Denti storti, richiesta di danni Il paziente vuole 14mila euro

L’appuntamento con il dentista, non ce ne voglia la categoria, in molti genera ansia e stress. Da una parte la paura del dolore, anche se spesso ingiustificata e dall’altra quella per il portafoglio. Timori che vengono bilanciati dalla consapevolezza che prendersi cura della propria igiene orale è importante, anche per evitare in futuro interventi più invasivi. Ma in questo caso un paziente trentino, dopo avere affrontato svariate sedute e sborsato ben 9000 euro, anziché sfoggiare un sorriso smagliante, si è ritrovato con una protesi che non lo soddisfa per nulla: denti storti, con superficie ruvida e irregolare e pessimo risultato estetico (i denti presentano una pigmentazione nerastra).

Per questo ha promosso una causa civile contro il dentista, chiedendo un risarcimento di circa 14 mila euro.

La causa è pendente davanti al giudice Giuseppe Serao. Ma partiamo dall’inizio, ovvero dal 2010, quando l’uomo - un 50enne - decide di rivolgersi al suo dentista di fiducia per la realizzazione di una protesi fissa all’arcata inferiore, previa asportazione degli incisivi. Purtroppo il professionista viene a mancare e il paziente, che ha già versato 9000 euro, decide di affidarsi al dentista consigliato da uno dello staff, in attesa che lo studio si riorganizzasse. Il trentino si sottopone a varie sedute, da gennaio a maggio 2011. Il lavoro viene ultimato e la protesi definitiva, secondo quanto ricostruito nella denuncia, viene cementata direttamente in bocca al paziente, senza che questi esprima l’accettazione del lavoro dopo un periodo di prova e una soddisfazione per il risultato estetico.

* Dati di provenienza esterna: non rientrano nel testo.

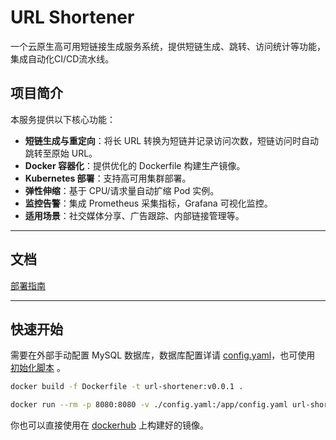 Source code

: # URL Shortener


一个云原生高可用短链接生成服务系统，提供短链生成、跳转、访问统计等功能，集成自动化CI/CD流水线。

## 项目简介
本服务提供以下核心功能：  
- **短链生成与重定向**：将长 URL 转换为短链并记录访问次数，短链访问时自动跳转至原始 URL。
- **Docker 容器化**：提供优化的 Dockerfile 构建生产镜像。
- **Kubernetes 部署**：支持高可用集群部署。
- **弹性伸缩**：基于 CPU/请求量自动扩缩 Pod 实例。 
- **监控告警**：集成 Prometheus 采集指标，Grafana 可视化监控。
- **适用场景**：社交媒体分享、广告跟踪、内部链接管理等。

---


## 文档
 [部署指南](https://github.com/strayca7/URL-Shortener/wiki/Deploy)

---



## 快速开始

需要在外部手动配置 MySQL 数据库，数据库配置详请 [config.yaml](https://github.com/strayca7/URL-Shortener/blob/main/config.yaml)，也可使用 [初始化脚本](https://github.com/strayca7/URL-Shortener/blob/main/script/initmysqldb.sql) 。

```bash
docker build -f Dockerfile -t url-shortener:v0.0.1 .
```

```bash
docker run --rm -p 8080:8080 -v ./config.yaml:/app/config.yaml url-shortener:v0.0.1
```
你也可以直接使用在 [dockerhub](https://hub.docker.com/repository/docker/strayca7/url-shortener/general) 上构建好的镜像。
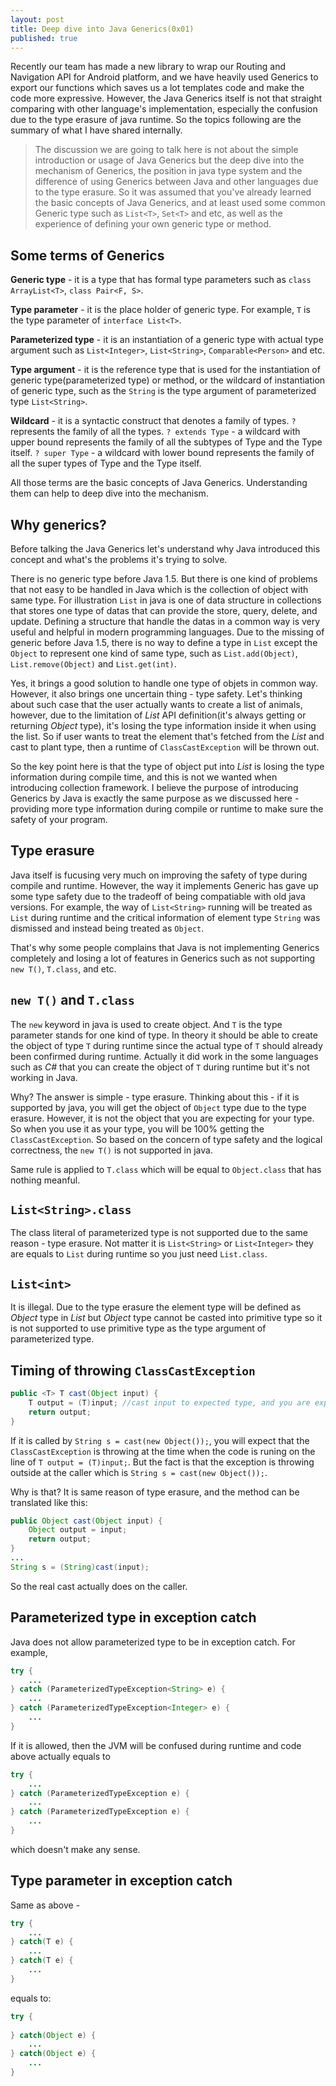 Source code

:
 ```yaml
---
layout: post
title: Deep dive into Java Generics(0x01)
published: true
---
```

Recently our team has made a new library to wrap our Routing and Navigation API for Android platform, and we have heavily used Generics to export our functions which saves us a lot templates code and make the code more expressive. However, the Java Generics itself is not that straight comparing with other language's implementation, especially the confusion due to the type erasure of java runtime. So the topics following are the summary of what I have shared internally.

> The discussion we are going to talk here is not about the simple introduction or usage of Java Generics but the deep dive into the mechanism of Generics, the position in java type system and the difference of using Generics between Java and other languages due to the type erasure. So it was assumed that you've already learned the basic concepts of Java Generics, and at least used some common Generic type such as `List<T>`, `Set<T>` and etc, as well as the experience of defining your own generic type or method.

## Some terms of Generics

**Generic type** - it is a type that has formal type parameters such as `class ArrayList<T>`, `class Pair<F, S>`.

**Type parameter** - it is the place holder of generic type. For example, `T` is the type parameter of `interface List<T>`.

**Parameterized type** - it is an instantiation of a generic type with actual type argument such as `List<Integer>`, `List<String>`, `Comparable<Person>` and etc.

**Type argument** - it is the reference type that is used for the instantiation of generic type(parameterized type) or method, or the wildcard of instantiation of generic type, such as the `String` is the type argument of parameterized type `List<String>`.

**Wildcard** - it is a syntactic construct that denotes a family of types. `?` represents the family of all the types. `? extends Type` - a wildcard with upper bound represents the family of all the subtypes of Type and the Type itself. `? super Type` - a wildcard with lower bound represents the family of all the super types of Type and the Type itself.

All those terms are the basic concepts of Java Generics. Understanding them can help to deep dive into the mechanism.

## Why generics?

Before talking the Java Generics let's understand why Java introduced this concept and what's the problems it's trying to solve.

There is no generic type before Java 1.5. But there is one kind of problems that not easy to be handled in Java which is the collection of object with same type. For illustration `List` in java is one of data structure in collections that stores one type of datas that can provide the store, query, delete, and update. Defining a structure that handle the datas in a common way is very useful and helpful in modern programming languages. Due to the missing of generic before Java 1.5, there is no way to define a type in `List` except the `Object` to represent one kind of same type, such as `List.add(Object)`, `List.remove(Object)` and `List.get(int)`.

Yes, it brings a good solution to handle one type of objets in common way. However, it also brings one uncertain thing - type safety. Let's thinking about such case that the user actually wants to create a list of animals, however, due to the limitation of *List* API definition(it's always getting or returning *Object* type), it's losing the type information inside it when using the list. So if user wants to treat the element that's fetched from the *List* and cast to plant type, then a runtime of `ClassCastException` will be thrown out.

So the key point here is that the type of object put into *List* is losing the type information during compile time, and this is not we wanted when introducing collection framework. I believe the purpose of introducing Generics by Java is exactly the same purpose as we discussed here - providing more type information during compile or runtime to make sure the safety of your program.

## Type erasure

Java itself is fucusing very much on improving the safety of type during compile and runtime. However, the way it implements Generic has gave up some type safety due to the tradeoff of being compatiable with old java versions. For example, the way of `List<String>` running will be treated as `List` during runtime and the critical information of element type `String` was dismissed and instead being treated as `Object`.

That's why some people complains that Java is not implementing Generics completely and losing a lot of features in Generics such as not supporting `new T()`, `T.class`, and etc.

## `new T()` and `T.class`

The `new` keyword in java is used to create object. And `T` is the type parameter stands for one kind of type. In theory it should be able to create the object of type `T` during runtime since the actual type of `T` should already been confirmed during runtime. Actually it did work in the some languages such as *C#* that you can create the object of `T` during runtime but it's not working in Java. 

Why? The answer is simple - type erasure. Thinking about this - if it is supported by java, you will get the object of `Object` type due to the type erasure. However, it is not the object that you are expecting for your type. So when you use it as your type, you will be 100% getting the `ClassCastException`. So based on the concern of type safety and the logical correctness, the `new T()` is not supported in java.

Same rule is applied to `T.class` which will be equal to `Object.class` that has nothing meanful.

## `List<String>.class`

The class literal of parameterized type is not supported due to the same reason - type erasure. Not matter it is `List<String>` or `List<Integer>` they are equals to `List` during runtime so you just need `List.class`.

## `List<int>`

It is illegal. Due to the type erasure the element type will be defined as *Object* type in *List* but *Object* type cannot be casted into primitive type so it is not supported to use primitive type as the type argument of parameterized type.

## Timing of throwing `ClassCastException`

```java
public <T> T cast(Object input) {
    T output = (T)input; //cast input to expected type, and you are expecting the exception will be thrown here.
    return output;
}
```

If it is called by `String s = cast(new Object());`, you will expect that the `ClassCastException` is throwing at the time when the code is runing on the line of `T output = (T)input;`. But the fact is that the exception is throwing outside at the caller which is `String s = cast(new Object());`.

Why is that? It is same reason of type erasure, and the method can be translated like this:

```java
public Object cast(Object input) {
    Object output = input;
    return output;
}
...
String s = (String)cast(input);
```

So the real cast actually does on the caller.

## Parameterized type in exception catch

Java does not allow parameterized type to be in exception catch.
For example,

```java
try {
    ...
} catch (ParameterizedTypeException<String> e) {
    ...
} catch (ParameterizedTypeException<Integer> e) {
    ...
}
```

If it is allowed, then the JVM will be confused during runtime and code above actually equals to

```java
try {
    ...
} catch (ParameterizedTypeException e) {
    ...
} catch (ParameterizedTypeException e) {
    ...
}
```
which doesn't make any sense.

## Type parameter in exception catch

Same as above -

```java
try {
    ...
} catch(T e) {
    ...
} catch(T e) {
    ...
}
```

equals to:

```java
try {
    
} catch(Object e) {
    ...
} catch(Object e) {
    ...
}
```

Dopo qualche giorno sarebbero emersi i problemi: denti frontali inferiori storti, ruvidi e con una colorazione quasi subito nerastra. Le verifiche condotte prima presso un altro medico di fiducia del primo studio e poi da uno specialista in odontostomatologia, avrebbero confermato una responsabilità del dentista, sia per violazione dell’obbligo di assenso informato del paziente, sia per avere eseguito un lavoro diverso da quanto concordato con il collega poi defunto. Il perito di parte indica un danno biologico temporaneo di due mesi pari al 30% e la necessità di una nuova protesi.

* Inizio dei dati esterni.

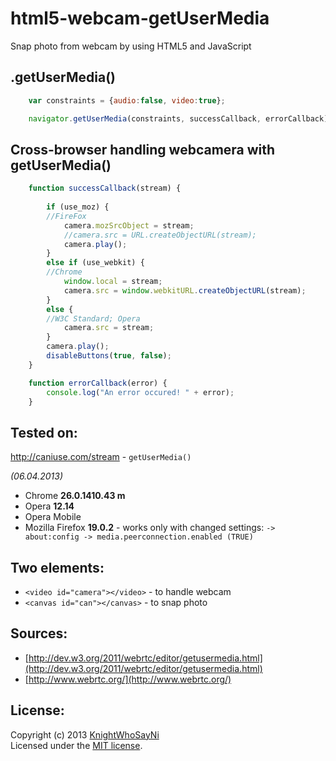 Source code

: html5-webcam-getUserMedia
=========================

Snap photo from webcam by using HTML5 and JavaScript

## .getUserMedia()
```javascript
	var constraints = {audio:false, video:true};

	navigator.getUserMedia(constraints, successCallback, errorCallback);
```

## Cross-browser handling webcamera with getUserMedia()
```javascript
	function successCallback(stream) {
		
		if (use_moz) { 
		//FireFox
			camera.mozSrcObject = stream;
			//camera.src = URL.createObjectURL(stream);
			camera.play();	
		}
		else if (use_webkit) { 
		//Chrome
			window.local = stream;
			camera.src = window.webkitURL.createObjectURL(stream);
		} 
		else {
		//W3C Standard; Opera
			camera.src = stream;
		}
		camera.play();				
		disableButtons(true, false);
	}

	function errorCallback(error) {
		console.log("An error occured! " + error);
	}

```
## Tested on:

http://caniuse.com/stream - ```getUserMedia()```

<i>(06.04.2013)</i>
- Chrome <b>26.0.1410.43 m</b>
- Opera <b>12.14</b>
- Opera Mobile
- Mozilla Firefox <b>19.0.2</b> - works only with changed settings:
	```-> about:config -> media.peerconnection.enabled (TRUE)```

## Two elements:
- ```<video id="camera"></video>``` - to handle webcam
- ```<canvas id="can"></canvas>``` - to snap photo

## Sources:
- [http://dev.w3.org/2011/webrtc/editor/getusermedia.html](http://dev.w3.org/2011/webrtc/editor/getusermedia.html)
- [http://www.webrtc.org/](http://www.webrtc.org/)


## License:
Copyright (c) 2013 [KnightWhoSayNi](mailto:siemioneks@gmail.com)  
Licensed under the [MIT license](http://opensource.org/licenses/MIT).
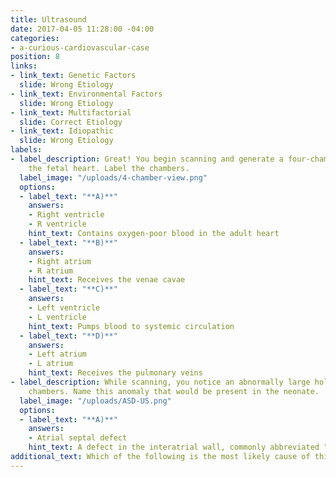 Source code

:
 ```yaml
---
title: Ultrasound
date: 2017-04-05 11:28:00 -04:00
categories:
- a-curious-cardiovascular-case
position: 8
links:
- link_text: Genetic Factors
  slide: Wrong Etiology
- link_text: Environmental Factors
  slide: Wrong Etiology
- link_text: Multifactorial
  slide: Correct Etiology
- link_text: Idiopathic
  slide: Wrong Etiology
labels:
- label_description: Great! You begin scanning and generate a four-chamber view of
    the fetal heart. Label the chambers.
  label_image: "/uploads/4-chamber-view.png"
  options:
  - label_text: "**A)**"
    answers:
    - Right ventricle
    - R ventricle
    hint_text: Contains oxygen-poor blood in the adult heart
  - label_text: "**B)**"
    answers:
    - Right atrium
    - R atrium
    hint_text: Receives the venae cavae
  - label_text: "**C)**"
    answers:
    - Left ventricle
    - L ventricle
    hint_text: Pumps blood to systemic circulation
  - label_text: "**D)**"
    answers:
    - Left atrium
    - L atrium
    hint_text: Receives the pulmonary veins
- label_description: While scanning, you notice an abnormally large hole between two
    chambers. Name this anomaly that would be present in the neonate.
  label_image: "/uploads/ASD-US.png"
  options:
  - label_text: "**A)**"
    answers:
    - Atrial septal defect
    hint_text: A defect in the interatrial wall, commonly abbreviated "ASD"
additional_text: Which of the following is the most likely cause of this condition?
---
```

Alla fine il conto presentato dal legale legale del trentino, tenendo conto anche dello stress patito di fronte alla prospettiva di dover affrontare un nuovo trattamento, ha superato i 14mila euro. Il professionista, per parte sua, ha ribadito di avere terminato il lavoro del collega e di averlo fatto a titolo gratuito, per amicizia, aggiungendo che il paziente aveva rifiutato la cementazione provvisoria.

Falliti i tentativi di conciliazione, la causa è finita sul tavolo del giudice Serao, che per fare chiarezza ha disposto una Ctu, una consulenza tecnica d’ufficio. Il consulente ha in primis evidenziato che il dentista, una volta accettato di eseguire il lavoro - anche se progettato da altri - se ne assumeva la piena responsabilità.

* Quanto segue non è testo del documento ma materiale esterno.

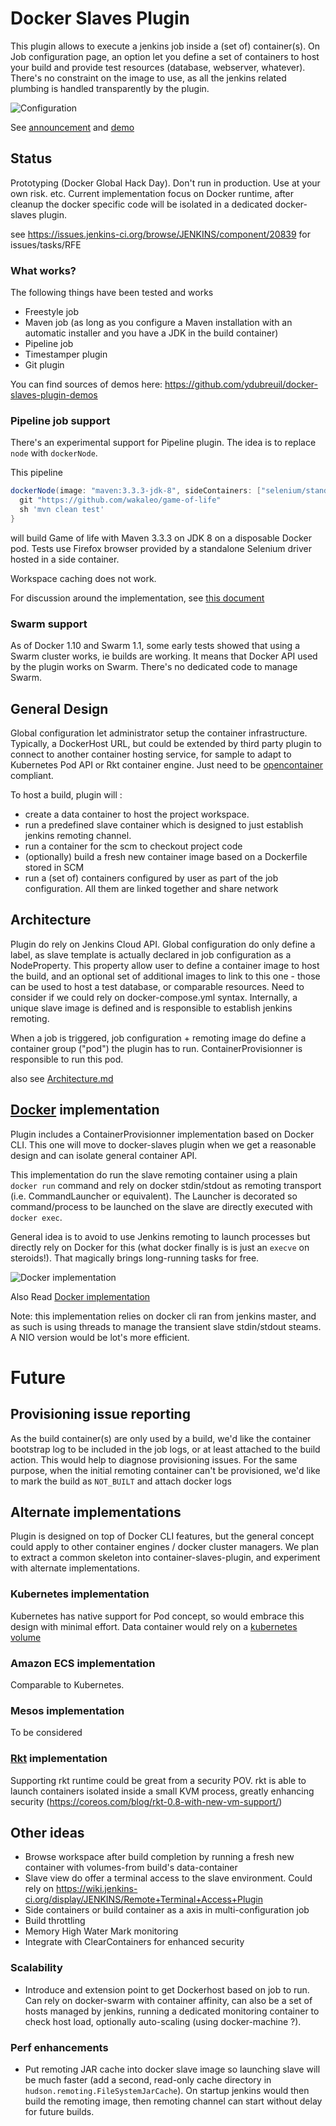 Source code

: # Docker Slaves Plugin

This plugin allows to execute a jenkins job inside a (set of) container(s).
On Job configuration page, an option let you define a set of containers to host your build and provide test resources
(database, webserver, whatever). There's no constraint on the image to use, as all the jenkins related plumbing is
handled transparently by the plugin.

![Configuration](docs/config.png)

See [announcement](http://blog.loof.fr/2015/09/introducing-docker-slaves-jenkins-plugin.html) and [demo](https://www.youtube.com/watch?v=HbwgN0UTTxo)

## Status

Prototyping (Docker Global Hack Day). Don't run in production. Use at your own risk. etc.
Current implementation focus on Docker runtime, after cleanup the docker specific code will be isolated in a dedicated docker-slaves plugin.

see https://issues.jenkins-ci.org/browse/JENKINS/component/20839 for issues/tasks/RFE

### What works?

The following things have been tested and works

* Freestyle job
* Maven job (as long as you configure a Maven installation with an automatic installer and you have a JDK in the build container)
* Pipeline job
* Timestamper plugin
* Git plugin

You can find sources of demos here: https://github.com/ydubreuil/docker-slaves-plugin-demos

### Pipeline job support

There's an experimental support for Pipeline plugin. The idea is to replace `node` with `dockerNode`.

This pipeline

```groovy
dockerNode(image: "maven:3.3.3-jdk-8", sideContainers: ["selenium/standalone-firefox"]) {
  git "https://github.com/wakaleo/game-of-life"
  sh 'mvn clean test'
}
```

will build Game of life with Maven 3.3.3 on JDK 8 on a disposable Docker pod. Tests use Firefox browser provided by a standalone Selenium driver hosted in a side container.

Workspace caching does not work.

For discussion around the implementation, see [this document](Workflow.md)

### Swarm support

As of Docker 1.10 and Swarm 1.1, some early tests showed that using a Swarm cluster works, ie builds are working. It means that Docker API used by the plugin works on Swarm. There's no dedicated code to manage Swarm.

## General Design

Global configuration let administrator setup the container infrastructure. Typically, a DockerHost URL, but could be extended by third party plugin to connect to another container hosting service, for sample to adapt to Kubernetes Pod API or Rkt container engine. Just need to be [opencontainer](https://www.opencontainers.org/) compliant.

To host a build, plugin will :
* create a data container to host the project workspace.
* run a predefined slave container which is designed to just establish jenkins remoting channel. 
* run a container for the scm to checkout project code
* (optionally) build a fresh new container image based on a Dockerfile stored in SCM
* run a (set of) containers configured by user as part of the job configuration. All them are linked together and share network

## Architecture

Plugin do rely on Jenkins Cloud API. Global configuration do only define a label, as slave template is actually declared in job configuration as a NodeProperty. 
This property allow user to define a container image to host the build, and an optional set of additional images to link to this one - those can be used to host a test database, or comparable resources. Need to consider if we could rely on docker-compose.yml syntax.
Internally, a unique slave image is defined and is responsible to establish jenkins remoting.

When a job is triggered, job configuration + remoting image do define a container group ("pod") the plugin has to run. ContainerProvisionner is responsible to run this pod. 

also see [Architecture.md](Architecture.md)

## [Docker](https://www.docker.com) implementation

Plugin includes a ContainerProvisionner implementation based on Docker CLI. This one will move to docker-slaves plugin when we get a reasonable design and can isolate general container
API.

This implementation do run the slave remoting container using a plain `docker run` command and rely on docker stdin/stdout as remoting transport (i.e. CommandLauncher or equivalent). 
The Launcher is decorated so command/process to be launched on the slave are directly executed with `docker exec`.

General idea is to avoid to use Jenkins remoting to launch processes but directly rely on Docker for this (what docker finally is is just an `execve` on steroids!). That magically brings long-running tasks for free.

![Docker implementation](docs/docker.png)

Also Read [Docker implementation](Docker.md)

Note: this implementation relies on docker cli ran from jenkins master, and as such is using threads to manage the transient slave stdin/stdout steams. A NIO version would be lot's more efficient.


# Future

## Provisioning issue reporting

As the build container(s) are only used by a build, we'd like the container bootstrap log to be included in the job logs, or at least attached to the build action. This would help to diagnose provisioning issues.
For the same purpose, when the initial remoting container can't be provisioned, we'd like to mark the build as `NOT_BUILT` and attach docker logs

## Alternate implementations
Plugin is designed on top of Docker CLI features, but the general concept could apply to other container engines / docker cluster managers. We plan to extract a common skeleton into container-slaves-plugin, and experiment with alternate implementations.

### Kubernetes implementation

Kubernetes has native support for Pod concept, so would embrace this design with minimal effort.
Data container would rely on a [kubernetes volume](https://github.com/kubernetes/kubernetes/blob/master/docs/user-guide/volumes.md)

### Amazon ECS implementation

Comparable to Kubernetes.

### Mesos implementation

To be considered

### [Rkt](https://github.com/coreos/rkt) implementation

Supporting rkt runtime could be great from a security POV. rkt is able to launch containers isolated inside a small KVM process, greatly enhancing security (https://coreos.com/blog/rkt-0.8-with-new-vm-support/)

## Other ideas
 * Browse workspace after build completion by running a fresh new container with volumes-from build's data-container
 * Slave view do offer a terminal access to the slave environment. Could rely on https://wiki.jenkins-ci.org/display/JENKINS/Remote+Terminal+Access+Plugin
 * Side containers or build container as a axis in multi-configuration job
 * Build throttling
 * Memory High Water Mark monitoring
 * Integrate with ClearContainers for enhanced security

### Scalability
 * Introduce and extension point to get Dockerhost based on job to run. Can rely on docker-swarm with container affinity, can also be a set of hosts managed by jenkins, running a dedicated monitoring container to check host load, optionally auto-scaling (using docker-machine ?).

### Perf enhancements
 * Put remoting JAR cache into docker slave image so launching slave will be much faster (add a second, read-only cache directory in `hudson.remoting.FileSystemJarCache`). On startup jenkins would then build the remoting image, then remoting channel can start without delay for future builds.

Quanto alla scelta del tipo di intervento, ritenuto inefficace, ha censurato sia l’uso della protesi in oro resina (costosa e non adatta a un fumatore) che la decisione di procedere solo sull’arcata inferiore, quando sarebbe stato necessario rimuovere prima quella superiore, ormai disastrata. Infine, il consulente, ha evidenziato che il dentista, prima di procedere con la cementazione definitiva, avrebbe dovuto chiedere il consenso del paziente. La Ctu si conclude riconoscendo un danno di 7.800 euro. La palla ora torna al giudice: l’udienza è fissata per oggi.